What to do — The reply should contain each record below, returned exactly as given.

Given entries —

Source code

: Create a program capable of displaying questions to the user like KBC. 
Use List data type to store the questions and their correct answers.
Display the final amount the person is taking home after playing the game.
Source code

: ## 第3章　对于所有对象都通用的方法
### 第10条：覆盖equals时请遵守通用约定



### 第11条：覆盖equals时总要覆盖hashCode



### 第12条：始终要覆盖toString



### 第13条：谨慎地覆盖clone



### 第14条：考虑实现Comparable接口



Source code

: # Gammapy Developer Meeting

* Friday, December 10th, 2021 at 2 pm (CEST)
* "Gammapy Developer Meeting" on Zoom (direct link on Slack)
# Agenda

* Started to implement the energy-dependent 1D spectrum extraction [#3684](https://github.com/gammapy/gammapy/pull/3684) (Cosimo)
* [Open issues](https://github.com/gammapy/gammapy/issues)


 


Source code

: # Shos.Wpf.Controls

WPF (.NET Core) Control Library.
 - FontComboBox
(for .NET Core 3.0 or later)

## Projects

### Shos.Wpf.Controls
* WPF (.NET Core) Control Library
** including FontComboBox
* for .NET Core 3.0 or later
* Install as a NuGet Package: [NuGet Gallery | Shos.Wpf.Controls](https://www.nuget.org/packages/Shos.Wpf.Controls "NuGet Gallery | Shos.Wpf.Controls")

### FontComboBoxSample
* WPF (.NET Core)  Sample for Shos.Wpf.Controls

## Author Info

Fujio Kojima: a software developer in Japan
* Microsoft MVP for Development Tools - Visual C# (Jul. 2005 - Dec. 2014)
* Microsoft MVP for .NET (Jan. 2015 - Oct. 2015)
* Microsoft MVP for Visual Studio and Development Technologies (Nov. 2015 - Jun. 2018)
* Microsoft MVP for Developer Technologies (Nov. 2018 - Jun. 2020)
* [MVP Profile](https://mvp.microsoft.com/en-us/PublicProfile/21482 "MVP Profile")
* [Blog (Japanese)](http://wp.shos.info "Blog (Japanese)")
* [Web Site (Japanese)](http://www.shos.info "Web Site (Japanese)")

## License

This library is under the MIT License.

Output below —
Source code

: Create a program capable of displaying questions to the user like KBC. 
Use List data type to store the questions and their correct answers.
Display the final amount the person is taking home after playing the game.
Source code

: ## 第3章　对于所有对象都通用的方法
### 第10条：覆盖equals时请遵守通用约定



### 第11条：覆盖equals时总要覆盖hashCode



### 第12条：始终要覆盖toString



### 第13条：谨慎地覆盖clone



### 第14条：考虑实现Comparable接口



Source code

: # Gammapy Developer Meeting

* Friday, December 10th, 2021 at 2 pm (CEST)
* "Gammapy Developer Meeting" on Zoom (direct link on Slack)
# Agenda

* Started to implement the energy-dependent 1D spectrum extraction [#3684](https://github.com/gammapy/gammapy/pull/3684) (Cosimo)
* [Open issues](https://github.com/gammapy/gammapy/issues)


 


Source code

: # Shos.Wpf.Controls

WPF (.NET Core) Control Library.
 - FontComboBox
(for .NET Core 3.0 or later)

## Projects

### Shos.Wpf.Controls
* WPF (.NET Core) Control Library
** including FontComboBox
* for .NET Core 3.0 or later
* Install as a NuGet Package: [NuGet Gallery | Shos.Wpf.Controls](https://www.nuget.org/packages/Shos.Wpf.Controls "NuGet Gallery | Shos.Wpf.Controls")

### FontComboBoxSample
* WPF (.NET Core)  Sample for Shos.Wpf.Controls

## Author Info

Fujio Kojima: a software developer in Japan
* Microsoft MVP for Development Tools - Visual C# (Jul. 2005 - Dec. 2014)
* Microsoft MVP for .NET (Jan. 2015 - Oct. 2015)
* Microsoft MVP for Visual Studio and Development Technologies (Nov. 2015 - Jun. 2018)
* Microsoft MVP for Developer Technologies (Nov. 2018 - Jun. 2020)
* [MVP Profile](https://mvp.microsoft.com/en-us/PublicProfile/21482 "MVP Profile")
* [Blog (Japanese)](http://wp.shos.info "Blog (Japanese)")
* [Web Site (Japanese)](http://www.shos.info "Web Site (Japanese)")

## License

This library is under the MIT License.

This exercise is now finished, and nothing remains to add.